The first large-scale study of whole-genome testing identified those breast cancer patients who might benefit the most from certain treatments, according to new research published online in Lancet Oncology.
The researchers from several institutions in France tested all the DNA of tumor cells from more than 400 women with advanced breast cancer. The goal was to see whether whole-genome analysis could identify unique characteristics and abnormal genes in the metastatic tissue, which could then be targeted for treatment in later trials.
Dr. Fabrice André, from Institut Gustave Roussy, and colleagues looked at the quality of tumor samples, the proportion of women for whom the genomic analyses could be done, and the proportion for whom a targeted therapy could be offered. They took biopsy samples from 407 patients from 18 centers across France (Lancet Oncology, February 7, 2014).
The group was able to perform whole-genome analysis in two-thirds of the patients. Forty-six percent of the 423 enrolled patients were found to have a targetable genomic alteration, while 39% had a rare alteration.

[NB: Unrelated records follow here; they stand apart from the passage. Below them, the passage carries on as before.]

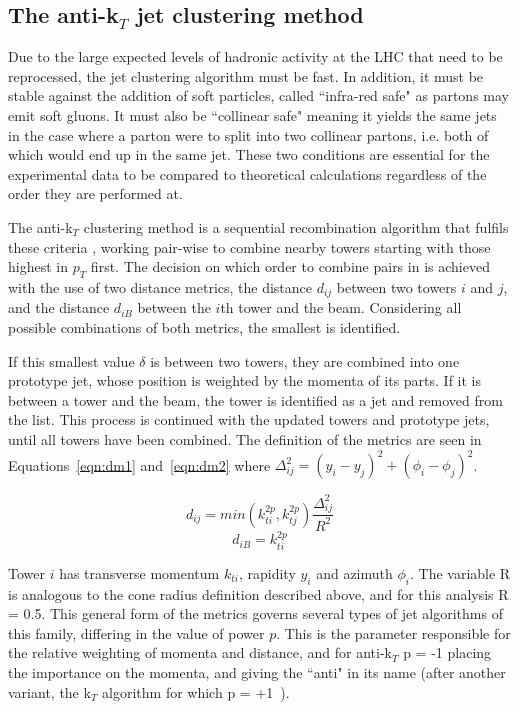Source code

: \subsection{The anti-k$_{T}$ jet clustering method}

Due to the large expected levels of hadronic activity at the LHC that need to be reprocessed, the jet clustering algorithm must be fast. In addition, it must be stable against the addition of soft particles, called ``infra-red safe" as partons may emit soft gluons. It must also be ``collinear safe" meaning it yields the same jets in the case where a parton were to split into two collinear partons, i.e. both of which would end up in the same jet. These two conditions are essential for the experimental data to be compared to theoretical calculations regardless of the order they are performed at. 

The anti-k$_{T}$ clustering method \cite{akt} is a sequential recombination algorithm that fulfils these criteria \cite{aktrecom}, working pair-wise to combine nearby towers starting with those highest in $p_{T}$  first. The decision on which order to combine pairs in is achieved with the use of two distance metrics, the distance $d_{ij}$ between two towers $i$ and $j$, and the distance $d_{iB}$ between the $i$th tower and the beam. Considering all possible combinations of both metrics, the smallest is identified. 

If this smallest value $\delta$ is between two towers, they are combined into one prototype jet, whose position is weighted by the momenta of its parts. If it is between a tower and the beam, the tower is identified as a jet and removed from the list. This process is continued with the updated towers and prototype jets, until all towers have been combined. The definition of the metrics are seen in Equations~\ref{eqn:dm1} and~\ref{eqn:dm2} where $\Delta_{ij}^{2} = (y_{i}-y_{j})^{2} + (\phi_{i}-\phi_{j})^{2}$. 

 \begin{equation}
d_{ij} = min(k_{ti}^{2p},k_{tj}^{2p})\frac{\Delta_{ij}^{2}}{R^{2}}
\label{eqn:dm1}
\end{equation}
\begin{equation}
d_{iB} = k_{ti}^{2p}
\label{eqn:dm2}
\end{equation}

Tower $i$ has transverse momentum $k_{ti}$, rapidity $y_{i}$ and azimuth $\phi_{i}$. The variable R is analogous to the cone radius definition described above, and for this analysis R = 0.5. This general form of the metrics governs several types of jet algorithms of this family, differing in the value of power $p$. This is the parameter responsible for the relative weighting of momenta and distance, and for anti-k$_{T}$ p = -1 placing the importance on the momenta, and giving the ``anti" in its name (after another variant, the k$_{T}$ algorithm for which p = +1~\cite{kt}).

To date, 28% of the women with targetable alterations have been matched with new treatments that are being tested in clinical trials, André said in a statement released by the journal. The team's goal is to have 30% of the enrolled patients in clinical trials testing therapies targeting the alterations identified in their tumors.
"Our findings indicate that large molecular screening programs, performed in the context of clinical trials, are helpful to see whether a patient with metastatic cancer could be eligible for a targeted therapy matched to a genomic alteration," André said.